MADISON, Wis. (AP) — Jacob Blake has dropped his federal civil rights lawsuit against the Wisconsin police officer who shot him during a domestic disturbance and left him paralyzed from the waist down.

Neither attorneys for Blake, whose August 2020 shooting sparked the protests in which Kyle Rittenhouse fatally shot two men and wounded a third, nor Kenosha Officer Rusten Sheskey indicated in their court filings why the lawsuit was being dropped, including whether a settlement had been reached.

A man who answered the phone at the office of Blake’s attorney, Patrick Salvi II, hung up when asked about the decision to drop the lawsuit, and Sheskey’s attorney, Kenneth Battle, didn’t immediately respond to a voicemail or email.

Sheskey, who is white, shot Blake, who is Black, after Blake resisted arrest during the disturbance and appeared to turn toward Sheskey with a knife. Blake was wanted on a felony sexual assault warrant at the time.

Prosecutors cleared Sheskey of any criminal wrongdoing and later dropped the sexual assault charges against Blake as part of a plea deal. Blake filed the civil rights lawsuit in March 2021 alleging that Sheskey had used excessive force on him.

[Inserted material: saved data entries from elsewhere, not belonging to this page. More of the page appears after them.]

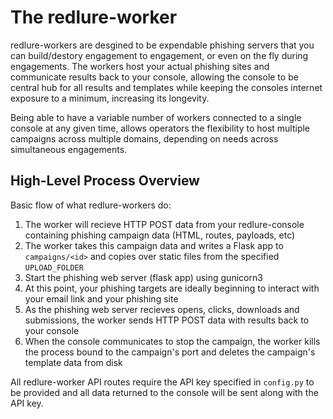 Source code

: # The redlure-worker
redlure-workers are desgined to be expendable phishing servers that you can build/destory engagement to engagement, or even on the fly during engagements. The workers host your actual phishing sites and communicate results back to your console, allowing the console to be central hub for all results and templates while keeping the consoles internet exposure to a minimum, increasing its longevity.

Being able to have a variable number of workers connected to a single console at any given time, allows operators the flexibility to host multiple campaigns across multiple domains, depending on needs across simultaneous engagements.

## High-Level Process Overview
Basic flow of what redlure-workers do:
1. The worker will recieve HTTP POST data from your redlure-console containing phishing campaign data (HTML, routes, payloads, etc)
2. The worker takes this campaign data and writes a Flask app to `campaigns/<id>` and copies over static files from the specified `UPLOAD_FOLDER`
3. Start the phishing web server (flask app) using gunicorn3
4. At this point, your phishing targets are ideally beginning to interact with your email link and your phishing site
5. As the phishing web server recieves opens, clicks, downloads and submissions, the worker sends HTTP POST data with results back to your console 
6. When the console communicates to stop the campaign, the worker kills the process bound to the campaign's port and deletes the campaign's template data from disk

All redlure-worker API routes require the API key specified in `config.py` to be provided and all data returned to the console will be sent along with the API key. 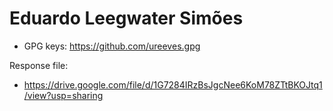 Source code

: # Eduardo Leegwater Simões

* GPG keys: https://github.com/ureeves.gpg

Response file:

* https://drive.google.com/file/d/1G7284IRzBsJgcNee6KoM78ZTtBKOJtq1/view?usp=sharing
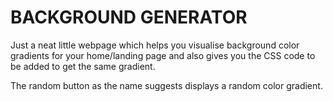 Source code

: # BACKGROUND GENERATOR

Just a neat little webpage which helps you visualise background color gradients for your home/landing page and also gives you the CSS code to be added to get the same gradient.

The random button as the name suggests displays a random color gradient. 
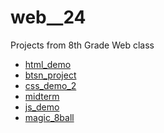 # web__24
Projects from 8th Grade Web class

<ul>
  <li><a href=">html_demo" target= index.html>html_demo</a></li>
  <li><a href=">btsn_project" target=_blank>btsn_project</a></li>
  <li><a href="css_demo" target=_blank>css_demo_2</a></li>
  <li><a href=">midterm" target=_blank>midterm</a></li>
  <li><a href=">js_demo" target=_blank>js_demo</a></li>
  <li><a href=">magic_8ball" target=_blank>magic_8ball</a></li>
</ul>
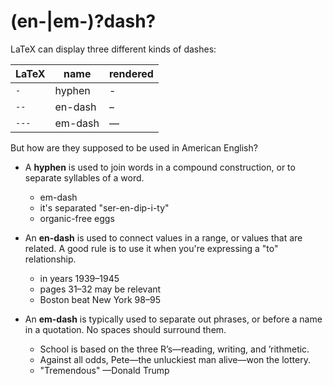 # (en-|em-)?dash?

LaTeX can display three different kinds of dashes:

| LaTeX | name | rendered |
|------|-------|-----------|
|  `-`  | hyphen | - |
|  `--`  | en-dash | – |
|  `---`  | em-dash | — |

But how are they supposed to be used in American English?

* A **hyphen** is used to join words in a compound construction, or to separate
syllables of a word.
    * em-dash
    * it's separated "ser-en-dip-i-ty"
    * organic-free eggs

* An **en-dash** is used to connect values in a range, or values that are
related. A good rule is to use it when you're expressing a "to" relationship.
    * in years 1939–1945
    * pages 31–32 may be relevant
    * Boston beat New York 98–95

* An **em-dash** is typically used to separate out phrases, or before a name in
a quotation. No spaces should surround them.
    * School is based on the three R’s—reading, writing, and ’rithmetic.
    * Against all odds, Pete—the unluckiest man alive—won the lottery.
    * "Tremendous" —Donald Trump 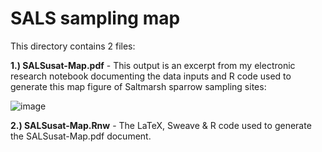 # SALS sampling map

This directory contains 2 files:

**1.) SALSusat-Map.pdf** - This output is an excerpt from my electronic research notebook documenting the data inputs and R code used to generate this map figure of Saltmarsh sparrow sampling sites:

![image](https://github.com/LEFenderson/Portfolio/assets/49617364/d62789e6-b9ac-4c48-aa5d-c407660d1442)


**2.) SALSusat-Map.Rnw** - The LaTeX, Sweave & R code used to generate the SALSusat-Map.pdf document.
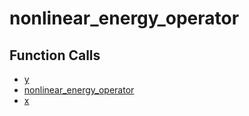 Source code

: # nonlinear_energy_operator

## Function Calls
- [y](Helper/y.md)
- [nonlinear_energy_operator](nonlinear_energy_operator.md)
- [x](Helper/x.md)

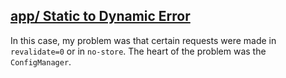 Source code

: ## [app/ Static to Dynamic Error](https://nextjs.org/docs/messages/app-static-to-dynamic-error)

In this case, my problem was that certain requests were made in `revalidate=0` or in `no-store`. The heart of the problem was the `ConfigManager`. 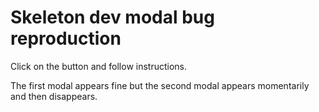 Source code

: # Skeleton dev modal bug reproduction

Click on the button and follow instructions.

The first modal appears fine but the second modal appears momentarily and then disappears.

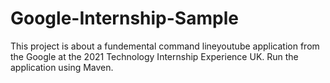 # Google-Internship-Sample
This project is about a fundemental command lineyoutube application from the Google at the 2021 Technology Internship Experience UK.
Run the application using Maven.
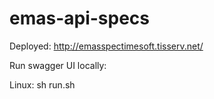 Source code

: # emas-api-specs

Deployed: http://emasspectimesoft.tisserv.net/

Run swagger UI locally:

Linux:
sh run.sh
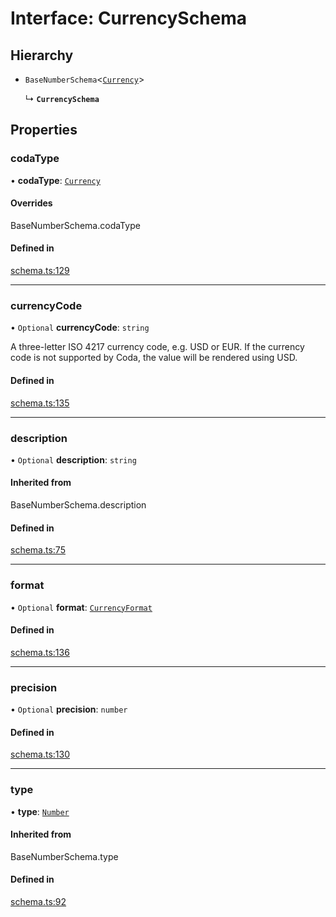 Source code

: # Interface: CurrencySchema

## Hierarchy

- `BaseNumberSchema`<[`Currency`](../enums/ValueHintType.md#currency)\>

  ↳ **`CurrencySchema`**

## Properties

### codaType

• **codaType**: [`Currency`](../enums/ValueHintType.md#currency)

#### Overrides

BaseNumberSchema.codaType

#### Defined in

[schema.ts:129](https://github.com/coda/packs-sdk/blob/main/schema.ts#L129)

___

### currencyCode

• `Optional` **currencyCode**: `string`

A three-letter ISO 4217 currency code, e.g. USD or EUR.
If the currency code is not supported by Coda, the value will be rendered using USD.

#### Defined in

[schema.ts:135](https://github.com/coda/packs-sdk/blob/main/schema.ts#L135)

___

### description

• `Optional` **description**: `string`

#### Inherited from

BaseNumberSchema.description

#### Defined in

[schema.ts:75](https://github.com/coda/packs-sdk/blob/main/schema.ts#L75)

___

### format

• `Optional` **format**: [`CurrencyFormat`](../enums/CurrencyFormat.md)

#### Defined in

[schema.ts:136](https://github.com/coda/packs-sdk/blob/main/schema.ts#L136)

___

### precision

• `Optional` **precision**: `number`

#### Defined in

[schema.ts:130](https://github.com/coda/packs-sdk/blob/main/schema.ts#L130)

___

### type

• **type**: [`Number`](../enums/ValueType.md#number)

#### Inherited from

BaseNumberSchema.type

#### Defined in

[schema.ts:92](https://github.com/coda/packs-sdk/blob/main/schema.ts#L92)
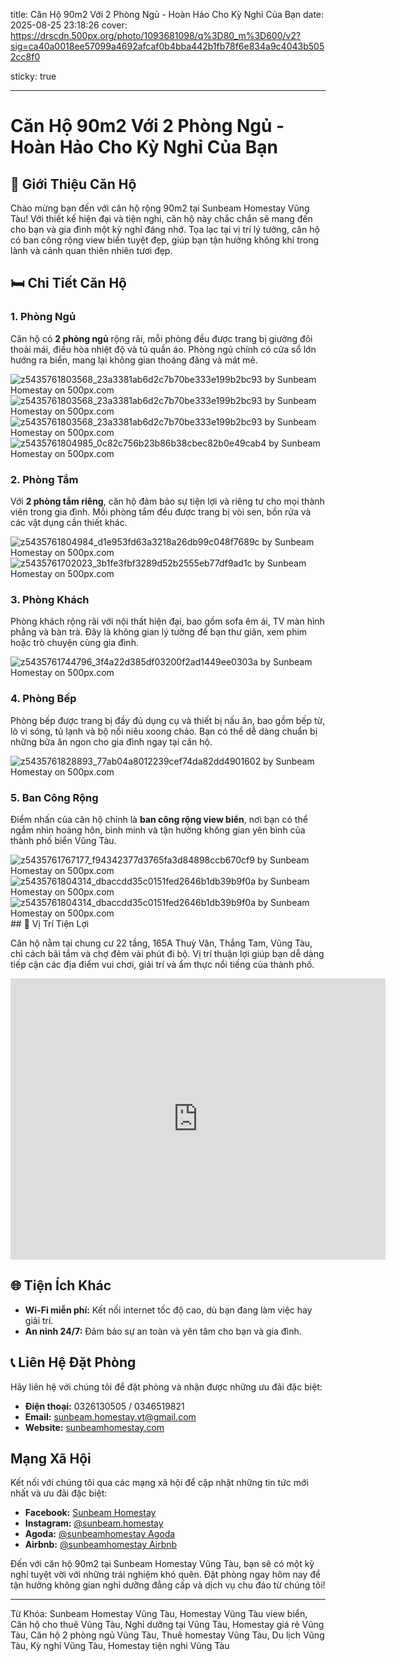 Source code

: title: Căn Hộ 90m2 Với 2 Phòng Ngủ - Hoàn Hảo Cho Kỳ Nghỉ Của Bạn
date: 2025-08-25 23:18:26
cover: https://drscdn.500px.org/photo/1093681098/q%3D80_m%3D600/v2?sig=ca40a0018ee57099a4692afcaf0b4bba442b1fb78f6e834a9c4043b5052cc8f0

sticky: true

---

# Căn Hộ 90m2 Với 2 Phòng Ngủ - Hoàn Hảo Cho Kỳ Nghỉ Của Bạn

## 🌟 Giới Thiệu Căn Hộ

Chào mừng bạn đến với căn hộ rộng 90m2 tại Sunbeam Homestay Vũng Tàu! Với thiết kế hiện đại và tiện nghi, căn hộ này chắc chắn sẽ mang đến cho bạn và gia đình một kỳ nghỉ đáng nhớ. Tọa lạc tại vị trí lý tưởng, căn hộ có ban công rộng view biển tuyệt đẹp, giúp bạn tận hưởng không khí trong lành và cảnh quan thiên nhiên tươi đẹp.

## 🛏 Chi Tiết Căn Hộ

### 1. Phòng Ngủ

Căn hộ có **2 phòng ngủ** rộng rãi, mỗi phòng đều được trang bị giường đôi thoải mái, điều hòa nhiệt độ và tủ quần áo. Phòng ngủ chính có cửa sổ lớn hướng ra biển, mang lại không gian thoáng đãng và mát mẻ.

<img src='https://drscdn.500px.org/photo/1093681098/q%3D90_m%3D2048/v2?sig=76d762fbe70254646a4ec33e600df55bb3959fb9c5e28a571684d90c4fe31e58' alt='z5435761803568_23a3381ab6d2c7b70be333e199b2bc93 by Sunbeam Homestay on 500px.com' />

<br/>

<img src='https://drscdn.500px.org/photo/1093681095/q%3D90_m%3D2048/v2?sig=71b3e33e27db8fe91c7389a70fca47eb55d60cbd1d461e017c0ca196c316b4a7' alt='z5435761803568_23a3381ab6d2c7b70be333e199b2bc93 by Sunbeam Homestay on 500px.com' />
<br/>

<img src='https://drscdn.500px.org/photo/1093681089/q%3D90_m%3D2048/v2?sig=4b37b931da8e68c3008f6108cd03e5fbb8258883f0d6e51fd91488a95a34ffd0' alt='z5435761803568_23a3381ab6d2c7b70be333e199b2bc93 by Sunbeam Homestay on 500px.com' />
<br/>

 <img src='https://drscdn.500px.org/photo/1093681072/q%3D90_m%3D2048/v2?sig=15daaffb2d502981364ac4c777d2803cfc1402e81c009b6a5053819042b78baa' alt='z5435761804985_0c82c756b23b86b38cbec82b0e49cab4 by Sunbeam Homestay on 500px.com' />

### 2. Phòng Tắm

Với **2 phòng tắm riêng**, căn hộ đảm bảo sự tiện lợi và riêng tư cho mọi thành viên trong gia đình. Mỗi phòng tắm đều được trang bị vòi sen, bồn rửa và các vật dụng cần thiết khác.

 <img src='https://drscdn.500px.org/photo/1093681070/q%3D90_m%3D2048/v2?sig=29b51591a8a1220c02e13d7634af8cfc7b4012f8a27705634129121f4b84a70f' alt='z5435761804984_d1e953fd63a3218a26db99c048f7689c by Sunbeam Homestay on 500px.com' />

<br/>

 <img src='https://drscdn.500px.org/photo/1093681082/q%3D90_m%3D2048/v2?sig=f15ccd84fae96fac408d13f7c3693d640ff5bc916cf6f1a186045a377aa920ce' alt='z5435761702023_3b1fe3fbf3289d52b2555eb77df9ad1c by Sunbeam Homestay on 500px.com' />

### 3. Phòng Khách

Phòng khách rộng rãi với nội thất hiện đại, bao gồm sofa êm ái, TV màn hình phẳng và bàn trà. Đây là không gian lý tưởng để bạn thư giãn, xem phim hoặc trò chuyện cùng gia đình.

<img src='https://drscdn.500px.org/photo/1093681090/q%3D90_m%3D2048/v2?sig=bd6d9426ced272bc11fa5286e6b8489ca296ffd4c4c7840d5e6d66ca449c6d8f' alt='z5435761744796_3f4a22d385df03200f2ad1449ee0303a by Sunbeam Homestay on 500px.com' />

### 4. Phòng Bếp

Phòng bếp được trang bị đầy đủ dụng cụ và thiết bị nấu ăn, bao gồm bếp từ, lò vi sóng, tủ lạnh và bộ nồi niêu xoong chảo. Bạn có thể dễ dàng chuẩn bị những bữa ăn ngon cho gia đình ngay tại căn hộ.

  <img src='https://drscdn.500px.org/photo/1093681076/q%3D90_m%3D2048/v2?sig=1afc4e9c4a903f3a3ddf68ec66706dce06064fa3b154f260652eaefc0284f065' alt='z5435761828893_77ab04a8012239cef74da82dd4901602 by Sunbeam Homestay on 500px.com' />

### 5. Ban Công Rộng

Điểm nhấn của căn hộ chính là **ban công rộng view biển**, nơi bạn có thể ngắm nhìn hoàng hôn, bình minh và tận hưởng không gian yên bình của thành phố biển Vũng Tàu.

<img src='https://drscdn.500px.org/photo/1093681092/q%3D90_m%3D2048/v2?sig=94262325b14950e52729a2fd18141ece6231dbd93290bff9aeb1aa4f1e6d74b4' alt='z5435761767177_f94342377d3765fa3d84898ccb670cf9 by Sunbeam Homestay on 500px.com' />

<br/>

 <img src='https://drscdn.500px.org/photo/1093681069/q%3D90_m%3D2048/v2?sig=e26db5d55357fe9d1390413f9fd2c913066467ecfaec2657a785ceb7c83813db' alt='z5435761804314_dbaccdd35c0151fed2646b1db39b9f0a by Sunbeam Homestay on 500px.com' />
 <br/>

 <img src='https://drscdn.500px.org/photo/1093681073/q%3D90_m%3D2048/v2?sig=4e792a6c05728efc8b55ade970ebe8fb13b86b690cb1c3b04e50d68ca289ffd2' alt='z5435761804314_dbaccdd35c0151fed2646b1db39b9f0a by Sunbeam Homestay on 500px.com' />
## 📍 Vị Trí Tiện Lợi

Căn hộ nằm tại chung cư 22 tầng, 165A Thuỳ Vân, Thắng Tam, Vũng Tàu, chỉ cách bãi tắm và chợ đêm vài phút đi bộ. Vị trí thuận lợi giúp bạn dễ dàng tiếp cận các địa điểm vui chơi, giải trí và ẩm thực nổi tiếng của thành phố.

<iframe src="https://www.google.com/maps/embed?pb=!1m18!1m12!1m3!1d825.1135666700264!2d107.09810817388859!3d10.347986287622287!2m3!1f0!2f0!3f0!3m2!1i1024!2i768!4f13.1!3m3!1m2!1s0x31756fe3b493fe55%3A0x7c6454dbdf3eeba6!2zMTY1YSBUaMO5eSBWw6JuLCBQaMaw4budbmcgVGjhuq9uZyBUYW0sIFRow6BuaCBwaOG7kSBWxaluZyBU4bqndSwgQsOgIFLhu4thIC0gVsWpbmcgVMOgdSwgVmlldG5hbQ!5e0!3m2!1sen!2s!4v1716557313612!5m2!1sen!2s" width="600" height="450" style="border:0;" allowfullscreen="" loading="lazy" referrerpolicy="no-referrer-when-downgrade"></iframe>

## 🌐 Tiện Ích Khác

- **Wi-Fi miễn phí:** Kết nối internet tốc độ cao, dù bạn đang làm việc hay giải trí.
- **An ninh 24/7:** Đảm bảo sự an toàn và yên tâm cho bạn và gia đình.

## 📞 Liên Hệ Đặt Phòng

Hãy liên hệ với chúng tôi để đặt phòng và nhận được những ưu đãi đặc biệt:

- **Điện thoại:** 0326130505 / 0346519821
- **Email:** sunbeam.homestay.vt@gmail.com
- **Website:** [sunbeamhomestay.com](http://sunbeamhomestay.com)

## Mạng Xã Hội

Kết nối với chúng tôi qua các mạng xã hội để cập nhật những tin tức mới nhất và ưu đãi đặc biệt:

- **Facebook:** [Sunbeam Homestay](http://www.facebook.com/sunbeamhomestay)
- **Instagram:** [@sunbeam.homestay](https://www.instagram.com/sunbeam.homestay)
- **Agoda:** [@sunbeamhomestay Agoda](https://www.agoda.com/vi-vn/seaview-50m-from-beach-2-bedrooms-bluesea/hotel/vung-tau-vn.html?ds=kJ0zn2gFOIAcm%2FzB)
- **Airbnb:** [@sunbeamhomestay Airbnb](https://airbnb.com/h/sunbeam-homestay)

Đến với căn hộ 90m2 tại Sunbeam Homestay Vũng Tàu, bạn sẽ có một kỳ nghỉ tuyệt vời với những trải nghiệm khó quên. Đặt phòng ngay hôm nay để tận hưởng không gian nghỉ dưỡng đẳng cấp và dịch vụ chu đáo từ chúng tôi!

---

Từ Khóa: Sunbeam Homestay Vũng Tàu, Homestay Vũng Tàu view biển, Căn hộ cho thuê Vũng Tàu, Nghỉ dưỡng tại Vũng Tàu, Homestay giá rẻ Vũng Tàu, Căn hộ 2 phòng ngủ Vũng Tàu, Thuê homestay Vũng Tàu, Du lịch Vũng Tàu, Kỳ nghỉ Vũng Tàu, Homestay tiện nghi Vũng Tàu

Court records indicate that attorneys for the two men filed notice on Friday that they had agreed to dismiss the case with prejudice, which means Blake can’t refile it. U.S. District Judge J.P. Stadtmueller ordered the case dismissed Monday.

Rittenhouse, who was 17 and living in nearby Antioch, Illinois, when he shot the three protesters, was acquitted on all charges in November.